Coney Island en la última noche de verano

Vamos en el tren F rumbo a Coney Island atrasados y cruzando los dedos para llegar a tiempo. Antes de marcharse a Tokio, Tsun-Hui-san quiere ver los fuegos artificiales que marcan el final del verano neoyorquino.

Cuando aún vamos en el tren empieza el espectáculo. Desde nuestro vagón vemos la explosión multicolor de la pólvora pero no la escuchamos. Entonces nos bajamos en la estación del Acuario y salimos corriendo. Afuera logramos ver y escuchar los últimos minutos de los fuegos. Hubiéramos querido verlos reventar sobre el Océano Atlántico desde el paseo tablado a lo largo de la playa, pero al menos los vimos y ella, siempre agradecida, no se decepciona.

Entonces decidimos caminar un poco. Primero vamos al parque de diversiones. Hay muchísima gente de toda Nueva York: familias enteras, grupos de adolescentes, parejas jóvenes, ancianos, solitarios. Se escucha ruso, urdu, mandarín, español, árabe, francés, turco y lenguas africanas y asiáticas que no sé distinguir. Niños ríen y gritan por todas partes. Las luces multicolores de los juegos mecánicos brillan, se apagan y se encienden en destellos rojos, verdes, azules, amarillos. La gente come algodón de azúcar, hamburguesas, perros calientes y toman gaseosas o cerveza.

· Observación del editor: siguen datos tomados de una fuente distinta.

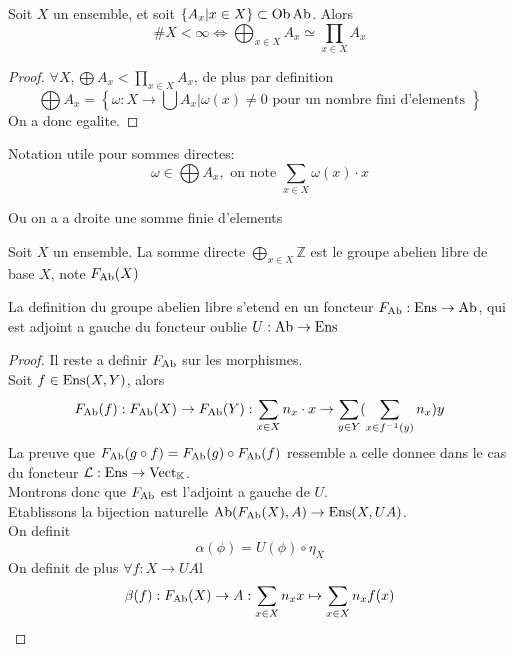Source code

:\documentclass[../main.tex]{subfiles}
\begin{document}
\begin{lemma}
Soit $X$ un ensemble, et soit $ \left\{ A_x| x\in X \right\} \subset \operatorname{Ob} \operatorname{Ab}$. Alors
\[ 
\# X < \infty  \iff \bigoplus_{x\in X} A_x \simeq \prod_{x\in X} A_x
\]

\end{lemma}
\begin{proof}
$\forall X, \bigoplus A_x < \prod_{x\in X} A_x$, de plus par definition
\[ 
\bigoplus A_x = \left\{ \omega: X \to \bigcup A_x | \omega( x) \neq 0 \text{ pour un nombre fini d'elements }  \right\} 
\]
On a donc egalite.

\end{proof}
Notation utile pour sommes directes:
\[ 
\omega\in \bigoplus A_x, \text{ on note } \sum_{x\in X} \omega( x) \cdot x
\]

Ou on a a droite une somme finie d'elements	
\begin{defn}
Soit $X$ un ensemble. La somme directe $\bigoplus_{x\in X} \mathbb{Z}$ est le groupe abelien libre de base $X$, note $F_{\operatorname{Ab}} ( X) $ 		
\end{defn}
\begin{thm}
	La definition du groupe abelien libre s'etend en un foncteur $F_{ \operatorname{Ab} }: \operatorname{Ens} \to \operatorname{Ab}$, qui est adjoint a gauche du foncteur oublie $U : \operatorname{Ab} \to \operatorname{Ens}$ 	
\end{thm}
\begin{proof}
Il reste a definir $F_{\operatorname{Ab}} $ sur les morphismes.\\
Soit $f\in \operatorname{Ens}( X,Y) $, alors
\[ 
F_{ \operatorname{Ab} } ( f) : F_{ \operatorname{Ab} }( X) \to F_{ \operatorname{Ab} }( Y): \sum_{x\in X} n_x \cdot x \to \sum_{y\in Y} ( \sum_{x\in f^{-1}( y) } n_x) y
\]
La preuve que $F_{\operatorname{Ab}} ( g\circ f) = F_{ \operatorname{Ab} }( g) \circ F_{ \operatorname{Ab} }( f) $ ressemble a celle donnee dans le cas du foncteur $ \mathcal{L}: \operatorname{Ens} \to \operatorname{Vect}_{\mathbb{K}} $.\\
Montrons donc que $F_{ \operatorname{Ab} }$ est l'adjoint a gauche de $U$.\\
Etablissons la bijection naturelle $\operatorname{Ab}( F_{ \operatorname{Ab} }( X) , A) \to \operatorname{Ens}( X, UA) $.\\
On definit
\[ 
\alpha( \phi) = U( \phi) \circ \eta_X
\]
On definit de plus $\forall f : X \to UA$l
\[ 
\beta( f) : F_{ \operatorname{Ab} }( X) \to A: \sum_{x\in X} n_x x \mapsto \sum_{x\in X} n_x f( x) 
\]


\end{proof}
\end{document}
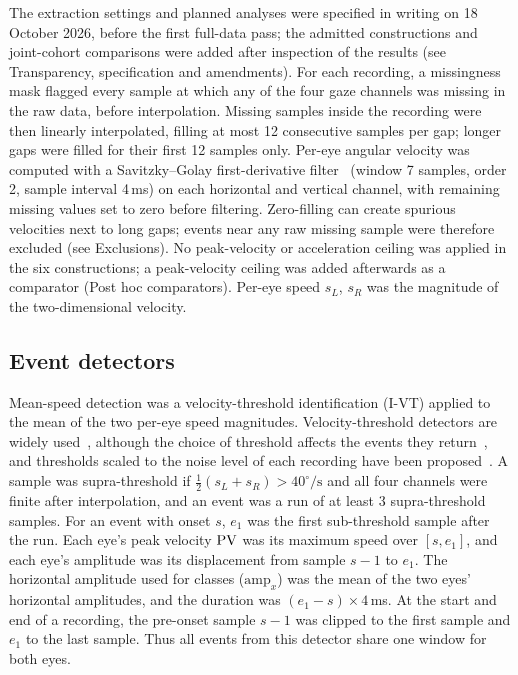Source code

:The extraction settings and planned analyses were specified in writing on 18 October 2026, before the first full-data pass; the admitted constructions and joint-cohort comparisons were added after inspection of the results (see Transparency, specification and amendments). For each recording, a missingness mask flagged every sample at which any of the four gaze channels was missing in the raw data, before interpolation. Missing samples inside the recording were then linearly interpolated, filling at most 12 consecutive samples per gap; longer gaps were filled for their first 12 samples only. Per-eye angular velocity was computed with a Savitzky--Golay first-derivative filter~\citep{savitzky1964} (window 7 samples, order 2, sample interval 4\,ms) on each horizontal and vertical channel, with remaining missing values set to zero before filtering. Zero-filling can create spurious velocities next to long gaps; events near any raw missing sample were therefore excluded (see Exclusions). No peak-velocity or acceleration ceiling was applied in the six constructions; a peak-velocity ceiling was added afterwards as a comparator (Post hoc comparators). Per-eye speed $s_L$, $s_R$ was the magnitude of the two-dimensional velocity.

\subsection{Event detectors}

Mean-speed detection was a velocity-threshold identification (I-VT) applied to the mean of the two per-eye speed magnitudes. Velocity-threshold detectors are widely used~\citep{andersson2017,birawo2022}, although the choice of threshold affects the events they return~\citep{nystrom2010,ivtadapt2025}, and thresholds scaled to the noise level of each recording have been proposed~\citep{engbert2003}. A sample was supra-threshold if $\tfrac12(s_L + s_R) > 40^\circ/\mathrm{s}$ and all four channels were finite after interpolation, and an event was a run of at least 3 supra-threshold samples. For an event with onset $s$, $e_1$ was the first sub-threshold sample after the run. Each eye's peak velocity $\PV$ was its maximum speed over $[s, e_1]$, and each eye's amplitude was its displacement from sample $s-1$ to $e_1$. The horizontal amplitude used for classes ($\mathrm{amp}_x$) was the mean of the two eyes' horizontal amplitudes, and the duration was $(e_1 - s)\times 4$\,ms. At the start and end of a recording, the pre-onset sample $s-1$ was clipped to the first sample and $e_1$ to the last sample. Thus all events from this detector share one window for both eyes.

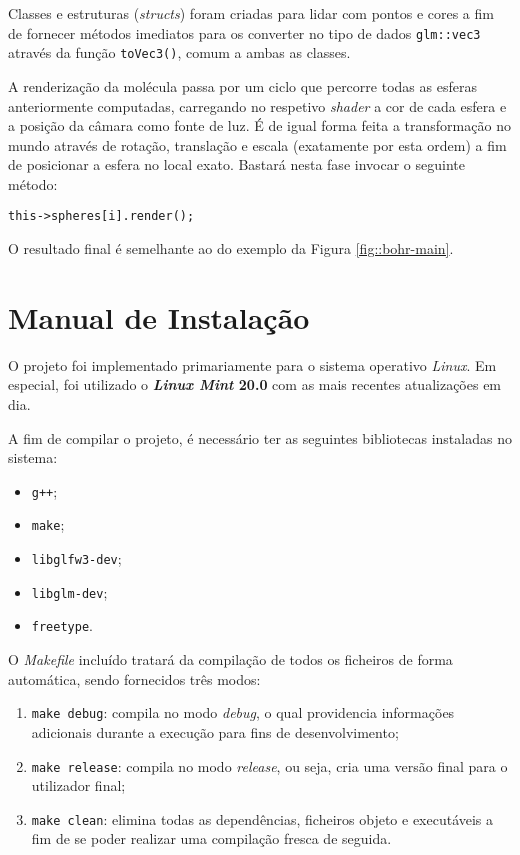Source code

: Classes e estruturas (\textit{structs}) foram criadas para lidar com pontos e cores a fim de fornecer métodos imediatos para os converter no tipo de dados \verb|glm::vec3| através da função \verb|toVec3()|, comum a ambas as classes.

A renderização da molécula passa por um ciclo que percorre todas as esferas anteriormente computadas, carregando no respetivo \textit{shader} a cor de cada esfera e a posição da câmara como fonte de luz. É de igual forma feita a transformação no mundo através de rotação, translação e escala (exatamente por esta ordem) a fim de posicionar a esfera no local exato. Bastará nesta fase invocar o seguinte método:

\begin{verbatim}
this->spheres[i].render();
\end{verbatim}

O resultado final é semelhante ao do exemplo da Figura \ref{fig::bohr-main}.


\section{Manual de Instalação}
\label{sec::implement:instalar}

O projeto foi implementado primariamente para o sistema operativo \textit{Linux}. Em especial, foi utilizado o \textbf{\textit{Linux Mint} 20.0} com as mais recentes atualizações em dia.

A fim de compilar o projeto, é necessário ter as seguintes bibliotecas instaladas no sistema:

\begin{itemize}[nosep]
    \item \verb|g++|;
    \item \verb|make|;
    \item \verb|libglfw3-dev|;
    \item \verb|libglm-dev|;
    \item \verb|freetype|.
\end{itemize}

O \textit{Makefile} incluído tratará da compilação de todos os ficheiros de forma automática, sendo fornecidos três modos:

\begin{enumerate}
    \item \verb|make debug|: compila no modo \textit{debug}, o qual providencia informações adicionais durante a execução para fins de desenvolvimento;
    \item \verb|make release|: compila no modo \textit{release}, ou seja, cria uma versão final para o utilizador final;
    \item \verb|make clean|: elimina todas as dependências, ficheiros objeto e executáveis a fim de se poder realizar uma compilação fresca de seguida.
\end{enumerate}


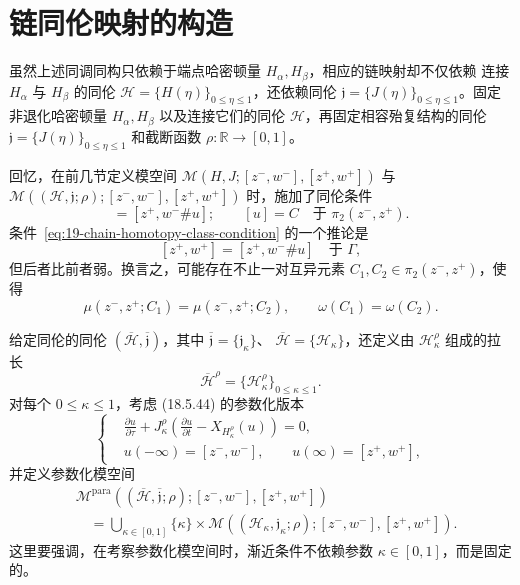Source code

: \section{链同伦映射的构造}
\label{sec:construction-chain-homotopy-map}

虽然上述同调同构只依赖于端点哈密顿量 $H_\alpha,H_\beta$，相应的链映射却不仅依赖
连接 $H_\alpha$ 与 $H_\beta$ 的同伦
$\mathcal H=\{H(\eta)\}_{0\leq\eta\leq1}$，还依赖同伦
$\mathfrak j=\{J(\eta)\}_{0\leq\eta\leq1}$。固定非退化哈密顿量
$H_\alpha,H_\beta$ 以及连接它们的同伦 $\mathcal H$，再固定相容殆复结构的同伦
$\mathfrak j=\{J(\eta)\}_{0\leq\eta\leq1}$ 和截断函数
$\rho:\mathbb R\to[0,1]$。

回忆，在前几节定义模空间
$\mathcal M(H,J;[z^-,w^-],[z^+,w^+])$ 与\allowbreak
$\mathcal M((\mathcal H,\mathfrak j;\rho);[z^-,w^-],[z^+,w^+])$ 时，施加了同伦条件
\begin{equation}
 [z^+,w^+]=[z^+,w^-\#u];\qquad
 [u]=C\quad\text{于 }\pi_2(z^-,z^+).
\label{eq:19-chain-homotopy-class-condition}
\end{equation}
条件~\eqref{eq:19-chain-homotopy-class-condition} 的一个推论是
\[
 [z^+,w^+]=[z^+,w^-\#u]\quad\text{于 }\Gamma,
\]
但后者比前者弱。换言之，可能存在不止一对互异元素
$C_1,C_2\in\pi_2(z^-,z^+)$，使得
\[
 \mu(z^-,z^+;C_1)=\mu(z^-,z^+;C_2),
 \qquad\omega(C_1)=\omega(C_2).
\]

给定同伦的同伦 $(\overline{\mathcal H},\overline{\mathfrak j})$，其中
$\overline{\mathfrak j}=\{\mathfrak j_\kappa\}$、
$\overline{\mathcal H}=\{\mathcal H_\kappa\}$，还定义由
$\mathcal H_\kappa^\rho$ 组成的拉长
\[
 \overline{\mathcal H}^{\rho}
 =\{\mathcal H_\kappa^\rho\}_{0\leq\kappa\leq1}.
\]
对每个 $0\leq\kappa\leq1$，考虑 (18.5.44) 的参数化版本
\begin{equation}
 \left\{
 \begin{aligned}
 &\frac{\partial u}{\partial\tau}
 +J_\kappa^\rho\left(\frac{\partial u}{\partial t}
 -X_{H_\kappa^\rho}(u)\right)=0,\\
 &u(-\infty)=[z^-,w^-],\qquad u(\infty)=[z^+,w^+],
 \end{aligned}
 \right.
\label{eq:19-parameterized-continuation-equation}
\end{equation}
并定义参数化模空间
\[
\begin{aligned}
 &\mathcal M^{\mathrm{para}}
 ((\overline{\mathcal H},\overline{\mathfrak j};\rho);
 [z^-,w^-],[z^+,w^+])\\
 &\quad=\bigcup_{\kappa\in[0,1]}\{\kappa\}\times
 \mathcal M((\mathcal H_\kappa,\mathfrak j_\kappa;\rho);
 [z^-,w^-],[z^+,w^+]).
\end{aligned}
\]
这里要强调，在考察参数化模空间时，渐近条件不依赖参数
$\kappa\in[0,1]$，而是固定的。


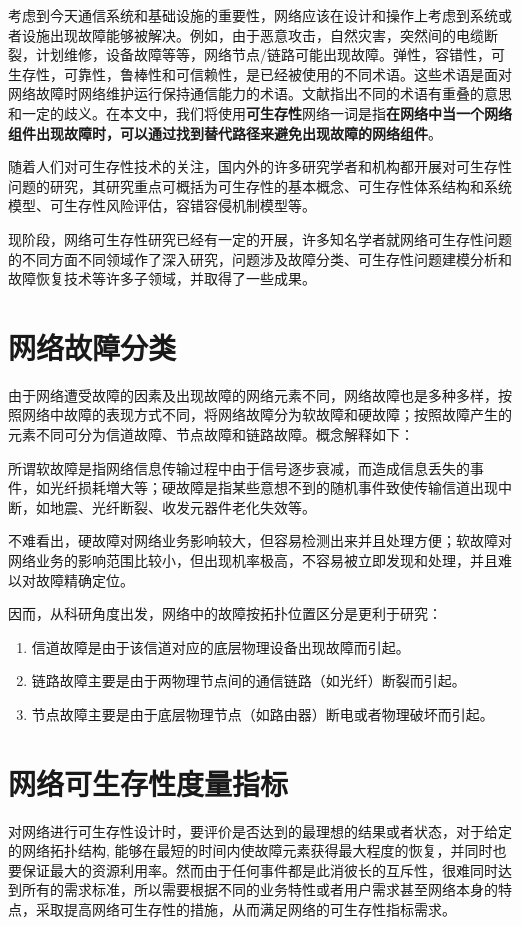 考虑到今天通信系统和基础设施的重要性，网络应该在设计和操作上考虑到系统或者设施出现故障能够被解决。例如，由于恶意攻击，自然灾害，突然间的电缆断裂，计划维修，设备故障等等，网络节点/链路可能出现故障。弹性，容错性，可生存性，可靠性，鲁棒性和可信赖性，是已经被使用的不同术语。这些术语是面对网络故障时网络维护运行保持通信能力的术语。文献指出不同的术语有重叠的意思和一定的歧义。在本文中，我们将使用\textbf{可生存性}网络一词是指\textbf{在网络中当一个网络组件出现故障时，可以通过找到替代路径来避免出现故障的网络组件}。


随着人们对可生存性技术的关注，国内外的许多研究学者和机构都开展对可生存性问题的研究，其研究重点可概括为可生存性的基本概念\cite{kuipers2012overview}、可生存性体系结构和系统模型\cite{luxinhua2006}、可生存性风险评估\cite{linxuegang2006}，容错容侵机制模型\cite{linchuang2005}等。

现阶段，网络可生存性研究已经有一定的开展，许多知名学者就网络可生存性问题的不同方面不同领域作了深入研究，问题涉及故障分类、可生存性问题建模分析和故障恢复技术等许多子领域，并取得了一些成果。

\section{网络故障分类}
由于网络遭受故障的因素及出现故障的网络元素不同，网络故障也是多种多样，按照网络中故障的表现方式不同，将网络故障分为软故障和硬故障\cite{sebos2001auto}；按照故障产生的元素不同可分为信道故障、节点故障和链路故障。概念解释如下：

所谓软故障是指网络信息传输过程中由于信号逐步衰减，而造成信息丢失的事 件，如光纤损耗増大等；硬故障是指某些意想不到的随机事件致使传输信道出现中断，如地震、光纤断裂、收发元器件老化失效等。

不难看出，硬故障对网络业务影响较大，但容易检测出来并且处理方便；软故障对网络业务的影响范围比较小，但出现机率极高，不容易被立即发现和处理，并且难以对故障精确定位。

因而，从科研角度出发，网络中的故障按拓扑位置区分是更利于研究：
\begin{enumerate}
\item 信道故障是由于该信道对应的底层物理设备出现故障而引起。
\item 链路故障主要是由于两物理节点间的通信链路（如光纤）断裂而引起。
\item 节点故障主要是由于底层物理节点（如路由器）断电或者物理破坏而引起。
\end{enumerate}



\section{网络可生存性度量指标}
对网络进行可生存性设计时，要评价是否达到的最理想的结果或者状态，对于给定的网络拓扑结构, 能够在最短的时间内使故障元素获得最大程度的恢复，并同时也要保证最大的资源利用率\cite{wangxiujun2008}。然而由于任何事件都是此消彼长的互斥性，很难同时达到所有的需求标准，所以需要根据不同的业务特性或者用户需求甚至网络本身的特点，采取提高网络可生存性的措施，从而满足网络的可生存性指标需求。

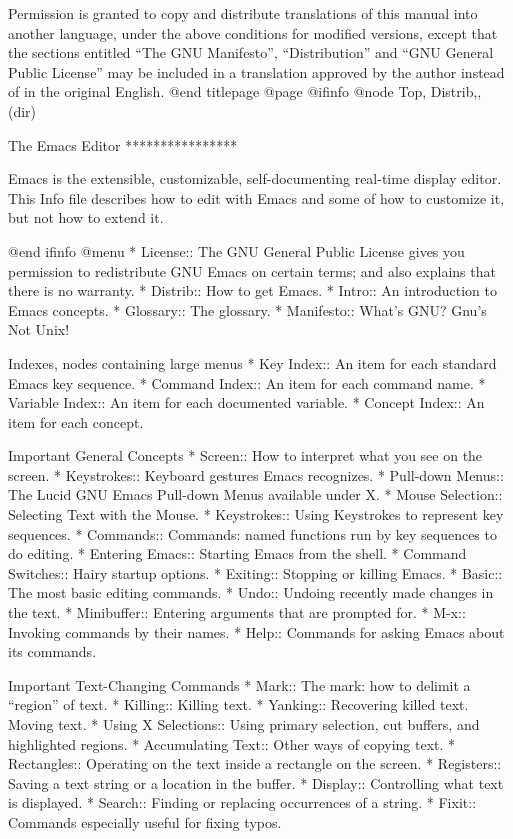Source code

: Permission is granted to copy and distribute translations of this manual
into another language, under the above conditions for modified versions,
except that the sections entitled ``The GNU Manifesto'',
``Distribution'' and ``GNU General Public License'' may be included in a
translation approved by the author instead of in the original English.
@end titlepage
@page
@ifinfo
@node Top, Distrib,, (dir)

The Emacs Editor
****************

Emacs is the extensible, customizable, self-documenting real-time
display editor.  This Info file describes how to edit with Emacs
and some of how to customize it, but not how to extend it.

@end ifinfo
@menu
* License::     The GNU General Public License gives you permission
		to redistribute GNU Emacs on certain terms; and also
		explains that there is no warranty.
* Distrib::     How to get Emacs.
* Intro::       An introduction to Emacs concepts.
* Glossary::    The glossary.
* Manifesto::   What's GNU?  Gnu's Not Unix!

Indexes, nodes containing large menus
* Key Index::      An item for each standard Emacs key sequence.
* Command Index::  An item for each command name.
* Variable Index:: An item for each documented variable.
* Concept Index::  An item for each concept.

Important General Concepts
* Screen::      How to interpret what you see on the screen.
* Keystrokes::  Keyboard gestures Emacs recognizes.
* Pull-down Menus:: 
                The Lucid GNU Emacs Pull-down Menus available under X.
* Mouse Selection:: 
                Selecting Text with the Mouse.
* Keystrokes:: 
                Using Keystrokes to represent key sequences.
* Commands::    Commands: named functions run by key sequences to do editing.
* Entering Emacs::    
                Starting Emacs from the shell.
* Command Switches::  
                Hairy startup options.
* Exiting::     Stopping or killing Emacs.
* Basic::       The most basic editing commands.
* Undo::        Undoing recently made changes in the text.
* Minibuffer::  Entering arguments that are prompted for.
* M-x::         Invoking commands by their names.
* Help::        Commands for asking Emacs about its commands.

Important Text-Changing Commands
* Mark::        The mark: how to delimit a ``region'' of text.
* Killing::     Killing text.
* Yanking::     Recovering killed text.  Moving text.
* Using X Selections::
                Using primary selection, cut buffers, and highlighted regions.
* Accumulating Text::
                Other ways of copying text.
* Rectangles::  Operating on the text inside a rectangle on the screen.
* Registers::   Saving a text string or a location in the buffer.
* Display::     Controlling what text is displayed.
* Search::      Finding or replacing occurrences of a string.
* Fixit::       Commands especially useful for fixing typos.

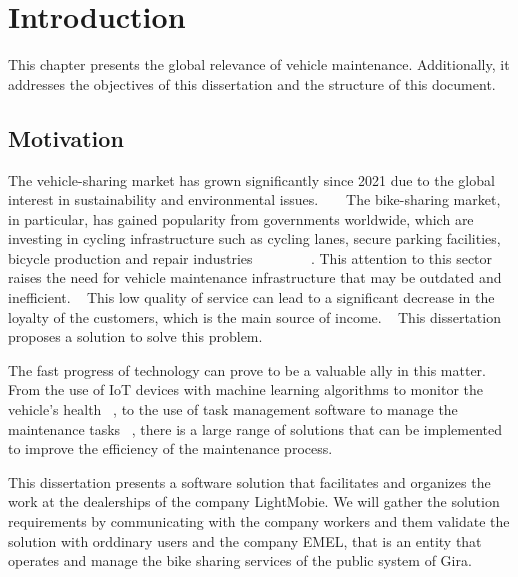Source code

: \chapter{Introduction}%
\label{chapter:introduction}

\begin{introduction}
This chapter presents the global relevance of vehicle maintenance. Additionally, it addresses the objectives of this dissertation and the structure of this document.
\end{introduction} 


\section{Motivation}

The vehicle-sharing market has grown significantly since 2021 due to the global interest in sustainability and environmental issues. ~\cite{cohesionOpenData} ~\cite{bike_data_businessresearch}
The bike-sharing market, in particular, has gained popularity from governments worldwide, which are investing in cycling infrastructure such as cycling lanes, secure parking facilities, bicycle production and repair industries ~\cite{Clercq2023} ~\cite{Cerro2024} ~\cite{European_declararion_on_cycling} ~\cite{bike_data_businessresearch} ~\cite{cohesionOpenData}.
This attention to this sector raises the need for vehicle maintenance infrastructure that may be outdated and inefficient. ~\cite{MAS_MOTORS}
This low quality of service can lead to a significant decrease in the loyalty of the customers, which is the main source of income. ~\cite{Setting_the_after_sale_process}
This dissertation proposes a solution to solve this problem.

The fast progress of technology can prove to be a valuable ally in this matter. 
From the use of IoT devices with machine learning algorithms to monitor the vehicle's health ~\cite{Vasavi2021}, 
to the use of task management software to manage the maintenance tasks ~\cite{MAS_MOTORS}, 
there is a large range of solutions that can be implemented to improve the efficiency of the maintenance process.

This dissertation presents a software solution that facilitates and organizes the work at the dealerships of the company LightMobie. We will gather the solution requirements by communicating with the company workers and them validate the solution with orddinary users and the company EMEL, that is an entity that operates and manage the bike sharing services of the public system of Gira.


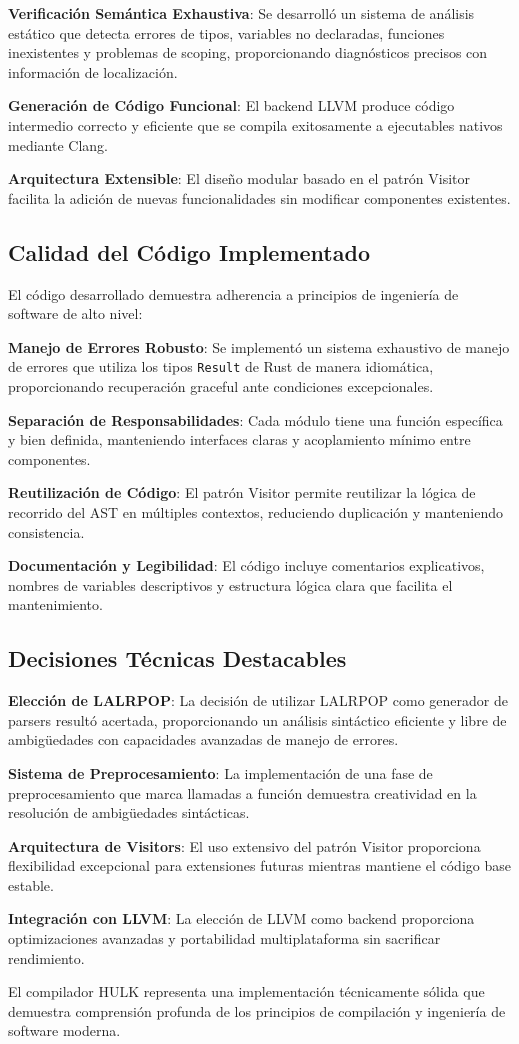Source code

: \documentclass[12pt,a4paper]{article}
\begin{document}
\textbf{Verificación Semántica Exhaustiva}: Se desarrolló un sistema de análisis estático que detecta errores de tipos, variables no declaradas, funciones inexistentes y problemas de scoping, proporcionando diagnósticos precisos con información de localización.

\textbf{Generación de Código Funcional}: El backend LLVM produce código intermedio correcto y eficiente que se compila exitosamente a ejecutables nativos mediante Clang.

\textbf{Arquitectura Extensible}: El diseño modular basado en el patrón Visitor facilita la adición de nuevas funcionalidades sin modificar componentes existentes.

\subsection{Calidad del Código Implementado}

El código desarrollado demuestra adherencia a principios de ingeniería de software de alto nivel:

\textbf{Manejo de Errores Robusto}: Se implementó un sistema exhaustivo de manejo de errores que utiliza los tipos \texttt{Result} de Rust de manera idiomática, proporcionando recuperación graceful ante condiciones excepcionales.

\textbf{Separación de Responsabilidades}: Cada módulo tiene una función específica y bien definida, manteniendo interfaces claras y acoplamiento mínimo entre componentes.

\textbf{Reutilización de Código}: El patrón Visitor permite reutilizar la lógica de recorrido del AST en múltiples contextos, reduciendo duplicación y manteniendo consistencia.

\textbf{Documentación y Legibilidad}: El código incluye comentarios explicativos, nombres de variables descriptivos y estructura lógica clara que facilita el mantenimiento.

\subsection{Decisiones Técnicas Destacables}

\textbf{Elección de LALRPOP}: La decisión de utilizar LALRPOP como generador de parsers resultó acertada, proporcionando un análisis sintáctico eficiente y libre de ambigüedades con capacidades avanzadas de manejo de errores.

\textbf{Sistema de Preprocesamiento}: La implementación de una fase de preprocesamiento que marca llamadas a función demuestra creatividad en la resolución de ambigüedades sintácticas.

\textbf{Arquitectura de Visitors}: El uso extensivo del patrón Visitor proporciona flexibilidad excepcional para extensiones futuras mientras mantiene el código base estable.

\textbf{Integración con LLVM}: La elección de LLVM como backend proporciona optimizaciones avanzadas y portabilidad multiplataforma sin sacrificar rendimiento.

El compilador HULK representa una implementación técnicamente sólida que demuestra comprensión profunda de los principios de compilación y ingeniería de software moderna.
\end{document}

Todo es un poco decadente pero extrañamente encantador y alucinante.

Salimos al paseo tablado y vemos la playa blanco hueso bajo las torres de iluminación y el negro océano. Hay luces de barcos y yates en el horizonte. En el cielo brillan los reflectores de los aviones que se acercan por la ruta de aproximación al aeropuerto La Guardia. En el paseo tablado, un grupo de jóvenes afroamericanos dan un espectáculo de break dance.

Ella quiere caminar hacia Brighton Beach pues en esa dirección se apacigua el bullicio. Vamos tranquilos, sintiendo en la piel la brisa fresca del Atlántico y conversando. Poco a poco el tumulto queda atrás y de repente noto que se escucha el romper de las olas. De vez en cuando nos pasan grupos de rusos y bengalíes conversando, pero por lo demás hay silencio humano y sólo canta el viento leve y la voz del océano.

Así seguimos hasta llegar a los restaurantes rusos en la pasarela de Brighton Beach, como el Volna y el Tatiana. Allí hay familias y amigos cenando y conversando en ruso al aire libre, disfrutando el frescor de la noche. Ya hemos pasado de las 10 p.m. y Tsun-Hui recuerda que en Kiev los ucranianos también cenaban tarde. Mi amiga ha andado por todas partes del mundo.

Frente al Tatiana se detiene y me pregunta si nos devolvemos. Empezamos el camino de vuelta, con las luces del parque de diversiones brillando a lo lejos y marcando la medida de nuestro recorrido de regreso. Cuando llegamos al punto en que se escuchan las olas desde la pasarela, caminamos más despacio. Disfrutamos el cantar del océano de nuevo. Yo grabo el oleaje en mi mente, para escucharlo esta noche en mi casa al dormirme.

Cuando pasamos de nuevo entre el gentío alegre y el bullicio divertido de Coney Island, yo voy tranquilo, con las sensaciones del mar en la piel, en el cuerpo, en los sentidos, y la paz de una buena amistad en el corazón. Dormiré bien esta noche de verano brooklynense.